For the settings, I used 4 GPUs (GeForce GTX 1080 Ti) with python3, pytorch 0.3.1.post2 and cuda 8.0.
I have two sets of results. Set 1: NUM_GPUS: 4 MAX_ITER: 360k (STEPS adjusted accordingly) BASE_LR: 0.01 IM_PER_GPU: 1 python3 tools/train_net_step.py --dataset coco2017 --cfg config/e2e_mask_rcnn_R-101-FPN2x[modified to use 4 gpus as above].yaml
Results: Seg AP: 0.333, Box AP: 0.369 on last step.
Set 2: I use iter_size=2 to increase effective batch size with the same config. python3 tools/train_net_step.py --dataset coco2017 --cfg config/e2e_mask_rcnn_R-101-FPN2x[modified to use 4 gpus as above].yaml --iter_size 2 I noted that the MAX_TER is automatically scaled down to 180k.
Results: Seg AP: 0.336, Box AP: 0.368 on last step.
The results are similar to R-50-FPN. Any help is appreciated @roytseng-tw
@li-js could you share your settings for R-50-FPN that reproduced the desired numbers?
@fitsumreda Sure I only use two GPUs with two images per gpu, with BASE_LR 0.005 and a total 360k iterations. Other setting are the same as in e2e_mask_rcnn_R-50-FPN_1x.yaml and train_net_step.py was used. Suprisingly I got 34.1 Seg AP and 37.9 Box Ap.
Thank you so much, @li-js !
@li-js Did you modify NUM_GPUS in the config file ? If yes, do not. I have already emphasized that in README. Maybe I should make it clearer.
I did modify the NUM_GPUS to be 4 in my case. Thanks for pointing it out.
So if I only have 4 GPUs and each GPU can only hold 1 image, what is the suggested training schedule? Since the Max_Iter and BASE_LR will be adjusted automatically, am I right to just use the cfg file here unchanged and use the following command?
python3 tools/train_net_step.py --dataset coco2017 --cfg configs/e2e_mask_rcnn_R-101-FPN_2x.yaml --bs 4
And use the following for 4GPUs and each GPU can hold 2 images: python3 tools/train_net_step.py --dataset coco2017 --cfg configs/e2e_mask_rcnn_R-101-FPN_2x.yaml --bs 8
Correct me if I am wrong.
Yes, you are correct. 😃
Moreover, you can use --iter_size X
to mimic bigger batch size as you wish.
And if possible, I think maybe it's better to keep the same IMS_PER_BATCH
, 2 for most cases.
Thanks, closing here. In official Detectron, the ResNeXt series backbone all use 1 images per batch due to memory constraints, yet they still have even better performance than R-101 series.
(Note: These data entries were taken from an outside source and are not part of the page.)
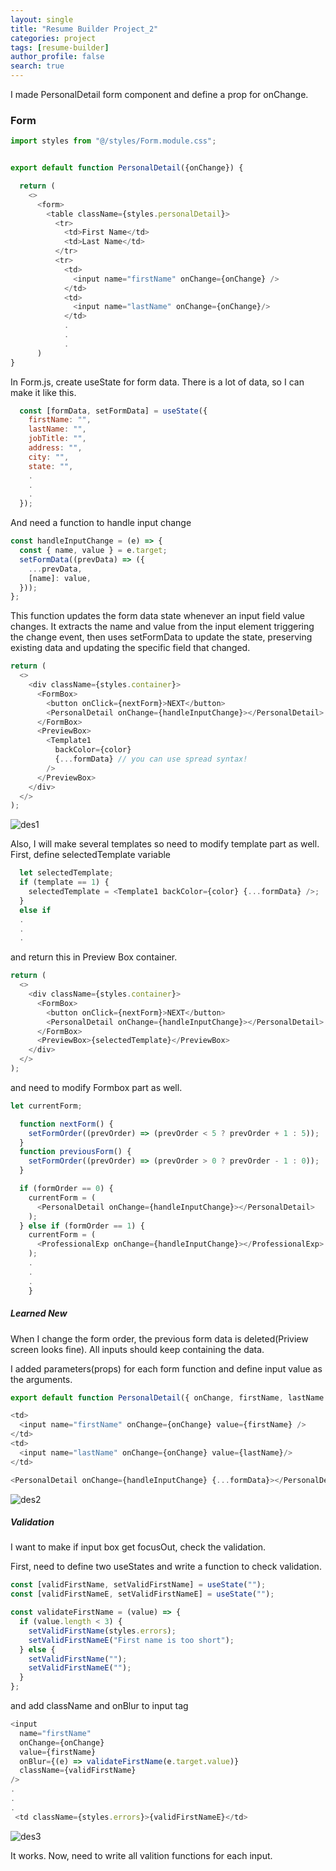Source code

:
 ```yaml
---
layout: single
title: "Resume Builder Project_2"
categories: project
tags: [resume-builder]
author_profile: false
search: true
---
```


I made PersonalDetail form component and define a prop for onChange.

### Form

```javascript
import styles from "@/styles/Form.module.css";


export default function PersonalDetail({onChange}) {

  return (
    <>
      <form>
        <table className={styles.personalDetail}>
          <tr>
            <td>First Name</td>
            <td>Last Name</td>
          </tr>
          <tr>
            <td>
              <input name="firstName" onChange={onChange} />
            </td>
            <td>
              <input name="lastName" onChange={onChange}/>
            </td>
            .
            .
            .
      )
}
```

In Form.js, create useState for form data. There is a lot of data, so I can make it like this.

```javascript
  const [formData, setFormData] = useState({
    firstName: "",
    lastName: "",
    jobTitle: "",
    address: "",
    city: "",
    state: "",
    .
    .
    .
  });

```

And need a function to handle input change

```javascript
const handleInputChange = (e) => {
  const { name, value } = e.target;
  setFormData((prevData) => ({
    ...prevData,
    [name]: value,
  }));
};
```

This function updates the form data state whenever an input field value changes. It extracts the name and value from the input element triggering the change event, then uses setFormData to update the state, preserving existing data and updating the specific field that changed.

```javascript
return (
  <>
    <div className={styles.container}>
      <FormBox>
        <button onClick={nextForm}>NEXT</button>
        <PersonalDetail onChange={handleInputChange}></PersonalDetail>
      </FormBox>
      <PreviewBox>
        <Template1
          backColor={color}
          {...formData} // you can use spread syntax!
        />
      </PreviewBox>
    </div>
  </>
);
```

![des1](/assets/images/2024-04-16-resumeBuilder2/des1.png)

Also, I will make several templates so need to modify template part as well. First, define selectedTemplate variable

```javascript
  let selectedTemplate;
  if (template == 1) {
    selectedTemplate = <Template1 backColor={color} {...formData} />;
  }
  else if
  .
  .
  .
```

and return this in Preview Box container.

```javascript
return (
  <>
    <div className={styles.container}>
      <FormBox>
        <button onClick={nextForm}>NEXT</button>
        <PersonalDetail onChange={handleInputChange}></PersonalDetail>
      </FormBox>
      <PreviewBox>{selectedTemplate}</PreviewBox>
    </div>
  </>
);
```

and need to modify Formbox part as well.

```javascript
let currentForm;

  function nextForm() {
    setFormOrder((prevOrder) => (prevOrder < 5 ? prevOrder + 1 : 5));
  }
  function previousForm() {
    setFormOrder((prevOrder) => (prevOrder > 0 ? prevOrder - 1 : 0));
  }

  if (formOrder == 0) {
    currentForm = (
      <PersonalDetail onChange={handleInputChange}></PersonalDetail>
    );
  } else if (formOrder == 1) {
    currentForm = (
      <ProfessionalExp onChange={handleInputChange}></ProfessionalExp>
    );
    .
    .
    .
    }
```

##### Learned New

When I change the form order, the previous form data is deleted(Priview screen looks fine). All inputs should keep containing the data.

I added parameters(props) for each form function and define input value as the arguments.

```javascript
export default function PersonalDetail({ onChange, firstName, lastName }) {

<td>
  <input name="firstName" onChange={onChange} value={firstName} />
</td>
<td>
  <input name="lastName" onChange={onChange} value={lastName}/>
</td>
```

```javascript
<PersonalDetail onChange={handleInputChange} {...formData}></PersonalDetail>
```

![des2](/assets/images/2024-04-16-resumeBuilder2/des2.png)

##### Validation

I want to make if input box get focusOut, check the validation.

First, need to define two useStates and write a function to check validation.

```javascript
const [validFirstName, setValidFirstName] = useState("");
const [validFirstNameE, setValidFirstNameE] = useState("");

const validateFirstName = (value) => {
  if (value.length < 3) {
    setValidFirstName(styles.errors);
    setValidFirstNameE("First name is too short");
  } else {
    setValidFirstName("");
    setValidFirstNameE("");
  }
};
```

and add className and onBlur to input tag

```javascript
<input
  name="firstName"
  onChange={onChange}
  value={firstName}
  onBlur={(e) => validateFirstName(e.target.value)}
  className={validFirstName}
/>
.
.
.
 <td className={styles.errors}>{validFirstNameE}</td>
```

![des3](/assets/images/2024-04-16-resumeBuilder2/des3.png)

It works. Now, need to write all valition functions for each input.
Still looking forward to a benchmark on R-101-FPN/ResNext-series if anyone successfully reproduces the results. 💯
@roytseng-tw With your suggestions, I trained with:
python tools/train_net_step.py --dataset coco2017 --cfg configs/baselines/e2e_mask_rcnn_R-101-FPN_2x.yaml --bs 8 --iter_size 2
without changing the config file. I got better performance AP seg 34.5, AP det 38.5, but still not matching official Detectron's AP det 40, AP seg 35.9.
Any suggestions are appreciated.
I think these numbers may be reasonable on my experience. When I trained e2e_mask_rcnn_R-50-FPN_2x.yaml
before, I always got numbers lower than Detectron's. However, as reported by you and others in the issues, your scores are matched to or even better than Detectron's. So think it's just some uncertainty in the training of deep neural networks that leads to this performance differences.
Thanks for sharing the great code!
I can also get similar AP for both box and segm with R-50-FPN model, as confirmed in Issue #24.
I am wondering if there are some benchmark results for deeper models like R-101-FPN. On my side, the results for R-101-FPN is not as good as the one in Detectron. Do you guys reproduce the performance of Detectron (box ap 40, segm ap 35.9) for R-101-FPN @roytseng-tw @Rizhiy?